Comme indiqué en sous-titre, « For your pleasure » est « the second Roxy Music album ». Et même si une demi-douzaine suivra, « For your pleasure » sera le dernier de la formation d’origine. Avec Brian Eno s’entend. Autant commencer par lui … ce type me laisse assez circonspect avec ses théories (les stratégies obliques, comme si dans le rock il fallait être un stratège, ceux qui l’ont inventé ne connaissaient même pas l’existence de ce mot), sa litanie de disques ambient, pour les aéroports, … qui remplacent avantageusement les somnifères … Tout ça pour le côté obscur de la farce … Parce qu’en face, on le retrouve très impliqué (souvent comme producteur, ou metteur en sons, comme on veut) de quelques rondelles pas dégueulasses, genre les Bowie période Berlin, les meilleurs Talking Heads ou U2, et … « For your pleasure » sans oublier une poignée de disques à lui superbes dans les 70’s … Difficile de dire avec précision la part d’Eno sur « For your pleasure », parce que Roxy a un sacré leader maximo, en la personne de Bryan Ferry, qui signe, ce qui n’est pas rien, la quasi-totalité des musiques et des textes. Mais ces chansons sonnent toutes d’une façon étrange, inédite, inouïe, quand Eno les a tripatouillées (tout un tas de bruitages, de sons passés à travers des ordis ou des synthés), que ce soit en studio ou sur scène (lors des concerts, il est à la table de mixage, pas sur les planches).

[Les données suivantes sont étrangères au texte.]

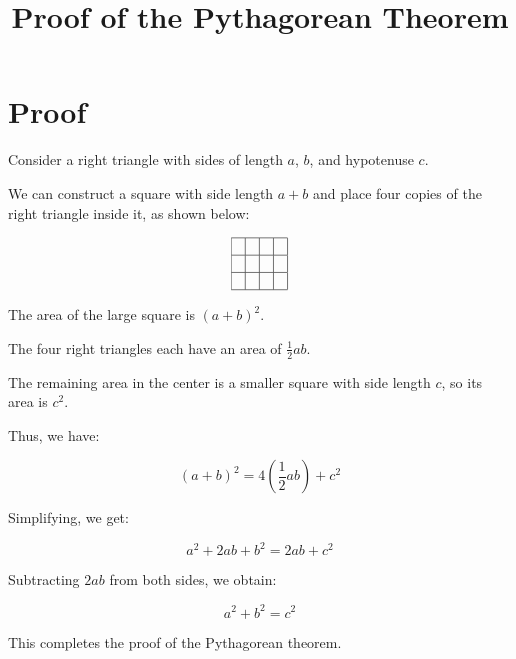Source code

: \documentclass{article}
\begin{document}
\title{Proof of the Pythagorean Theorem}
\author{}
\date{}
\maketitle

\section*{Proof}

Consider a right triangle with sides of length \(a\), \(b\), and hypotenuse \(c\).

We can construct a square with side length \(a + b\) and place four copies of the right triangle inside it, as shown below:

\[
\begin{array}{|c|c|c|c|}
\hline
& & & \\
\hline
& & & \\
\hline
& & & \\
\hline
\end{array}
\]

The area of the large square is \((a + b)^2\).

The four right triangles each have an area of \(\frac{1}{2}ab\).

The remaining area in the center is a smaller square with side length \(c\), so its area is \(c^2\).

Thus, we have:

\[
(a + b)^2 = 4 \left( \frac{1}{2} ab \right) + c^2
\]

Simplifying, we get:

\[
a^2 + 2ab + b^2 = 2ab + c^2
\]

Subtracting \(2ab\) from both sides, we obtain:

\[
a^2 + b^2 = c^2
\]

This completes the proof of the Pythagorean theorem.
\end{document}
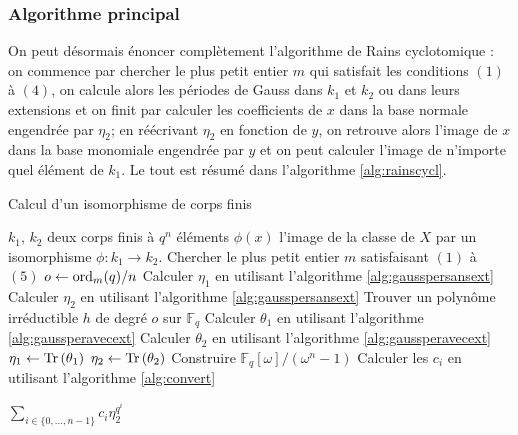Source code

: \documentclass[a4paper]{article} %
\numberwithin{section}{part}
\numberwithin{equation}{section}
\newcommand\GF[1]{\mathbb{F}_{#1}}
\newcommand\Tr[1]{\textup{Tr}\left(#1\right)}
\newcommand\ord[2]{\textup{ord}_{#1}(#2)}
\begin{document}
\subsubsection*{Algorithme principal}

On peut désormais énoncer complètement l'algorithme de Rains cyclotomique : on
commence par chercher le plus petit entier $m$ qui satisfait les conditions
$(1)$ à $(4)$, on calcule alors les périodes de Gauss dans $k_1$ et $k_2$ ou
dans leurs extensions et on finit par calculer les coefficients de $x$ dans la
base normale engendrée par $\eta_2$; en réécrivant $\eta_2$ en fonction de $y$,
on retrouve alors l'image de $x$ dans la base monomiale engendrée par $y$ et on
peut calculer l'image de n'importe quel élément de $k_1$. Le tout est résumé
dans l'algorithme \ref{alg:rainscycl}.
\begin{algorithm}
\caption{Calcul d'un isomorphisme de corps finis}
\label{alg:rainscycl}
\begin{algorithmic}[1]
\REQUIRE $k_1$, $k_2$ deux corps finis à $q^n$ éléments
\ENSURE $\phi(x)$ l'image de la classe de $X$ par un isomorphisme $\phi : k_1
\to k_2$. 
\bigskip
\STATE Chercher le plus petit entier $m$ satisfaisant $(1)$ à $(5)$
\STATE $o \leftarrow \ord{m}{q}/n$
    \STATE Calculer $\eta_1$ en utilisant l'algorithme \ref{alg:gausspersansext}
    \STATE Calculer $\eta_2$ en utilisant l'algorithme \ref{alg:gausspersansext}
\ELSE
    \STATE Trouver un polynôme irréductible $h$ de degré $o$ sur $\GF{q}$
    \STATE Calculer $\theta_1$ en utilisant l'algorithme 
    \ref{alg:gaussperavecext}
    \STATE Calculer $\theta_2$ en utilisant l'algorithme 
    \ref{alg:gaussperavecext}
    \STATE $\eta_1 \leftarrow \Tr{\theta_1}$
    \STATE $\eta_2 \leftarrow \Tr{\theta_2}$
\ENDIF
\STATE Construire $\GF{q}[\omega]/(\omega^n - 1)$
\STATE Calculer les $c_i$ en utilisant l'algorithme \ref{alg:convert}

\RETURN $\sum_{i\in\lbrace{0,\dots,n-1}\rbrace}{c_i\eta_2^{q^i}}$

\end{algorithmic}
\end{algorithm}
\end{document}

Roxy est un groupe étrange, dans ce début des seventies où la bizarrerie la plus extravagante est la norme. Cité juste après Bolan et Bowie lorsqu’il s’agit de définir le glam-rock, on le retrouve en bonne place sur toutes les compilations prog seventies. Vous me direz, c’est en ratissant large qu’on trouve le plus de fidèles. A mon sens, Roxy penche beaucoup plus vers le glam que vers le prog (cette funeste engeance a tendance à vouloir rattacher à sa chapelle plein de choses et de gens qui n’ont rien à voir avec Genesis, Yes, les types de Canterbury and so on …). Même si on retrouve chez Roxy Music, l’espace de quelques mesures les sonorités alambiquées et les arrangements tarabiscotés qui font tout le charme (?) des progueux … Et de toutes façons, niveau glam, les Roxy écrasent toute la concurrence au moins visuellement (voir leurs tenues sur la pochette intérieure), à faire passer Bowie pour un attaché parlementaire du Modem …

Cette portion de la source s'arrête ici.